• [TRY IT]:
Locate, in the data below, the line that contains "NGS data. |" and the line that contains "suite of functions"; reproduce exactly those two lines and every line between them, nothing more.

══ SUPPLIED RECORDS ══

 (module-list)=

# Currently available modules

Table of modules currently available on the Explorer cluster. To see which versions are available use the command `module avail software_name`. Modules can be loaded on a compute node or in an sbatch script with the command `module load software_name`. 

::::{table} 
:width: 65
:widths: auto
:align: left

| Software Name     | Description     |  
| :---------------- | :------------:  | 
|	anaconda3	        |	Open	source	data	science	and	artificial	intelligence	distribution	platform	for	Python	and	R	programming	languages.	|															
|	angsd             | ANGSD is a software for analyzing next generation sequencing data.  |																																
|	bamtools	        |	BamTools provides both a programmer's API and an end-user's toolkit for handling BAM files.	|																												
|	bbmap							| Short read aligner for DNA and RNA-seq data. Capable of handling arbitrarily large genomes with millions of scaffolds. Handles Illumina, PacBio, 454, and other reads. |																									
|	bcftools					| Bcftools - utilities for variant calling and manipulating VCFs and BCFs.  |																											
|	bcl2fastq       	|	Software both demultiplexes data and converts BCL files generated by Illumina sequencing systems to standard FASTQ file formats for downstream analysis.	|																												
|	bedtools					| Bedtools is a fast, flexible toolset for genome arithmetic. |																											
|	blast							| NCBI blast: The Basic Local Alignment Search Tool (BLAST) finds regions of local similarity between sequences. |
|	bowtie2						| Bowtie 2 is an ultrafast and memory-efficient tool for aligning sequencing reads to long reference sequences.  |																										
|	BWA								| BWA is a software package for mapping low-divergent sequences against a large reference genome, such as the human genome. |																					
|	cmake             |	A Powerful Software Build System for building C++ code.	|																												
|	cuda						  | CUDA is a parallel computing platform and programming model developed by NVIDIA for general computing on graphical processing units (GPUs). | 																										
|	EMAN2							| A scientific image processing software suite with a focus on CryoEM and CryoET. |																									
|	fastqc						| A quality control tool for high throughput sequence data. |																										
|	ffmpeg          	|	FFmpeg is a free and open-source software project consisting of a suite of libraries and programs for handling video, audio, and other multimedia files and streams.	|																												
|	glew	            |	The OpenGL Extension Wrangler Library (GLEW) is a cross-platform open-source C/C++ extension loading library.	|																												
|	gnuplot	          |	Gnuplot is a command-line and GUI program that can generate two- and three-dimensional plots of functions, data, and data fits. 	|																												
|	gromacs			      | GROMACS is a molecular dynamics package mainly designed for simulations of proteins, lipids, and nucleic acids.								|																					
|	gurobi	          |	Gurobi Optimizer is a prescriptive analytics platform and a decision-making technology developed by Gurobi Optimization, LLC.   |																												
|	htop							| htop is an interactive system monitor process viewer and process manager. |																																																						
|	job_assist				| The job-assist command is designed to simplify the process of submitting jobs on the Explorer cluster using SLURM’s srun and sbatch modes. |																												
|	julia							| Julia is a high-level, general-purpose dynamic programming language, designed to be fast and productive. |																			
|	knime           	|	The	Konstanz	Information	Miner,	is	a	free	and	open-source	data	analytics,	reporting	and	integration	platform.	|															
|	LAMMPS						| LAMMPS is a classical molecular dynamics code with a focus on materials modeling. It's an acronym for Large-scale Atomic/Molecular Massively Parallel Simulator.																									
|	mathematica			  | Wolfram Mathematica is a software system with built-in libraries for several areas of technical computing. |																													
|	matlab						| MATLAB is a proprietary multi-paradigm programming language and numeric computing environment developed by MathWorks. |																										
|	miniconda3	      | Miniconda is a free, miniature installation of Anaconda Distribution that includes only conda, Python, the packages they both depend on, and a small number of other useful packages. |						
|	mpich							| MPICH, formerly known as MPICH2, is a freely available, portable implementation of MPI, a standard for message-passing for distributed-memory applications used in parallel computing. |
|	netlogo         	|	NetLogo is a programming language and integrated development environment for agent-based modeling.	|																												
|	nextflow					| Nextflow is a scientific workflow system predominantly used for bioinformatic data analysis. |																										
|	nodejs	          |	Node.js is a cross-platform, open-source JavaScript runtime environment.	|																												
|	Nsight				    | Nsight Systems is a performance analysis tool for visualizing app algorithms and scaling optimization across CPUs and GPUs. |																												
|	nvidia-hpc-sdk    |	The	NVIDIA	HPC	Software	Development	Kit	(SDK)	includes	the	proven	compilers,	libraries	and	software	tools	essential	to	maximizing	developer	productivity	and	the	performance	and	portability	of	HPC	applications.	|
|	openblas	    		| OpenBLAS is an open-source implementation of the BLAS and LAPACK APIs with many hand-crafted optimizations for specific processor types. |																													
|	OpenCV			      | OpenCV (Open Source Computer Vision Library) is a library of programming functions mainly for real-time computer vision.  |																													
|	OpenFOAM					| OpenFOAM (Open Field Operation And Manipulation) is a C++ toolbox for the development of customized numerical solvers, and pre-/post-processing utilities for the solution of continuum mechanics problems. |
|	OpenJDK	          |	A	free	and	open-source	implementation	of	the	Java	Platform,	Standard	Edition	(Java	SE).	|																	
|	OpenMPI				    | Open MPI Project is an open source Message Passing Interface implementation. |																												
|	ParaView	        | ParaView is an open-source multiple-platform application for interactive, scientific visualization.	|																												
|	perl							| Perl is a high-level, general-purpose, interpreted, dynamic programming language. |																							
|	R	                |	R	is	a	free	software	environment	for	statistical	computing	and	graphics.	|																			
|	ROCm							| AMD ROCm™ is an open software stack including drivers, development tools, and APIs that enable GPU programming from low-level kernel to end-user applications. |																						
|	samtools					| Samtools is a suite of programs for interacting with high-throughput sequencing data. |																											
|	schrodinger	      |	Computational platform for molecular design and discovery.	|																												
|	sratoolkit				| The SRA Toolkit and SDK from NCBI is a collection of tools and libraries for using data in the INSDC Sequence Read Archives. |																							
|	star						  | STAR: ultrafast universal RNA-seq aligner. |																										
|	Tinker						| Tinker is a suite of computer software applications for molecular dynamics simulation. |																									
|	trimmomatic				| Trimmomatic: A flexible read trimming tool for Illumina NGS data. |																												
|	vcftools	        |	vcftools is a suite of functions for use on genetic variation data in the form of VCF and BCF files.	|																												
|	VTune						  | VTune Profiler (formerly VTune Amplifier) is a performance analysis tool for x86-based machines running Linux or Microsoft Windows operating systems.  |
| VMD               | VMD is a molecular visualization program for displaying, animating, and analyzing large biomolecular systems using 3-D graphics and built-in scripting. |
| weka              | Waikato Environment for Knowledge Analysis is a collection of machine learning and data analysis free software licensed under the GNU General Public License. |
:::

═══

• [SOLUTION TO THE PROBLEM]:
|	trimmomatic				| Trimmomatic: A flexible read trimming tool for Illumina NGS data. |																												
|	vcftools	        |	vcftools is a suite of functions for use on genetic variation data in the form of VCF and BCF files.	|																												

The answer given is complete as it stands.